Kirkus Reviews QR Code
DANGEROUS MEN by Mick LaSalle Kirkus Star

DANGEROUS MEN

Pre-Code Hollywood and the Birth of the Modern Man

by Mick LaSalle

Pub Date: Nov. 1st, 2002
ISBN: 0-312-28311-3
Publisher: Dunne/St. Martin's

Companion volume to LaSalle’s Complicated Ladies (2000), about female stars of Hollywood’s aesthetically rich pre-Code era.
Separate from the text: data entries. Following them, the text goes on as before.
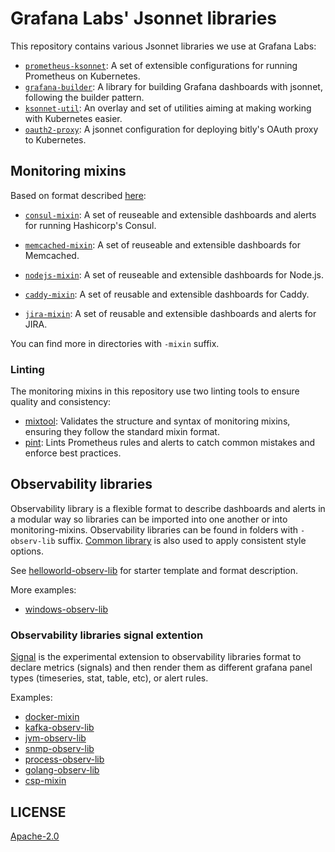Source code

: # Grafana Labs' Jsonnet libraries

This repository contains various Jsonnet libraries we use at Grafana Labs:

* [`prometheus-ksonnet`](prometheus-ksonnet/): A set of extensible configurations
  for running Prometheus on Kubernetes.
* [`grafana-builder`](grafana-builder/): A library for building Grafana dashboards
  with jsonnet, following the builder pattern.
* [`ksonnet-util`](ksonnet-util/): An overlay and set of utilities aiming at making working with Kubernetes easier.
* [`oauth2-proxy`](oauth2-proxy/): A jsonnet configuration for deploying bitly's
  OAuth proxy to Kubernetes.

## Monitoring mixins

Based on format described [here](https://monitoring.mixins.dev/):

* [`consul-mixin`](consul-mixin/): A set of reuseable and extensible dashboards
  and alerts for running Hashicorp's Consul.

* [`memcached-mixin`](memcached-mixin/): A set of reuseable and extensible dashboards
  for Memcached.

* [`nodejs-mixin`](nodejs-mixin/): A set of reuseable and extensible dashboards
  for Node.js.

* [`caddy-mixin`](caddy-mixin/): A set of reusable and extensible dashboards
  for Caddy.



* [`jira-mixin`](jira-mixin/): A set of reusable and extensible dashboards and alerts for JIRA.

You can find more in directories with `-mixin` suffix.

### Linting

The monitoring mixins in this repository use two linting tools to ensure quality and consistency:

* [mixtool](https://github.com/monitoring-mixins/mixtool): Validates the structure and syntax of monitoring mixins, ensuring they follow the standard mixin format.
* [pint](https://github.com/cloudflare/pint): Lints Prometheus rules and alerts to catch common mistakes and enforce best practices.

## Observability libraries

Observability library is a flexible format to describe dashboards and alerts in a modular way so libraries can be imported into one another or into monitoring-mixins. Observability libraries can be found in folders with `-observ-lib` suffix. [Common library](https://github.com/grafana/jsonnet-libs/tree/master/common-lib) is also used to apply consistent style options.

See [helloworld-observ-lib](helloworld-observ-lib/) for starter template and format description.

More examples:
 - [windows-observ-lib](windows-observ-lib/)

 ### Observability libraries signal extention

 [Signal](https://github.com/grafana/jsonnet-libs/tree/master/common-lib/common/signal#signal) is the experimental extension to observability libraries format to declare metrics (signals) and then render them as different grafana panel types (timeseries, stat, table, etc), or alert rules.

Examples:
 - [docker-mixin](docker-mixin/)
 - [kafka-observ-lib](kafka-observ-lib/)
 - [jvm-observ-lib](jvm-observ-lib/)
 - [snmp-observ-lib](snmp-observ-lib/)
 - [process-observ-lib](process-observ-lib/)
 - [golang-observ-lib](golang-observ-lib/)
 - [csp-mixin](csp-mixin/)

## LICENSE

[Apache-2.0](LICENSE)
In 1929 the advent of talking movies opened the door to more provocative Hollywood filmmaking, often imbued with strong social commentary. But in 1934, reactionary forces succeeded in establishing the Production Code, a mechanism that allowed a small group to decide what was acceptable for the nation’s movie screens—a form of control that held sway for the next quarter-century. LaSalle’s premise is that the five-year pre-Code era of 1929–34 was a seminal period in American movie-making that helped foster the very ideal of the modern man, caught between his own sense of right and an increasingly mechanized, conformist society. Those years offered directors opportunities to express serious concerns about American society while featuring an array of leading men—Clark Gable, Edward G. Robinson, James Cagney, Rudolph Valentino, among others—who were “dangerous” in that they broke with the smiling, swashbuckling heroes of the ’20s silents. They questioned and resisted authority, shaded the lines between good and evil, challenged concepts of law and order, and introduced caddish and even cruel behavior in screen romances. Above all, they were the key players in an emboldened Hollywood that made movies about and for a generation disillusioned by WWI and the Depression. This is film studies and not social history, yet LaSalle’s descriptions of films and stars can’t help but illuminate America at a time that was uncertain. The author’s erudition is great, and his writing is lively, precise, and witty in his discussions of classic films such as Public Enemy, Gold Diggers of 1933, 42nd Street, I Am a Fugitive From a Chain Gang, Little Caesar, Central Park, All Quiet on the Western Front, Wild Boys of the Road, and Son of the Sheik.

Trenchant film-by-film analysis from an author clearly in love with his subject. A compelling introduction to one of Hollywood’s golden eras.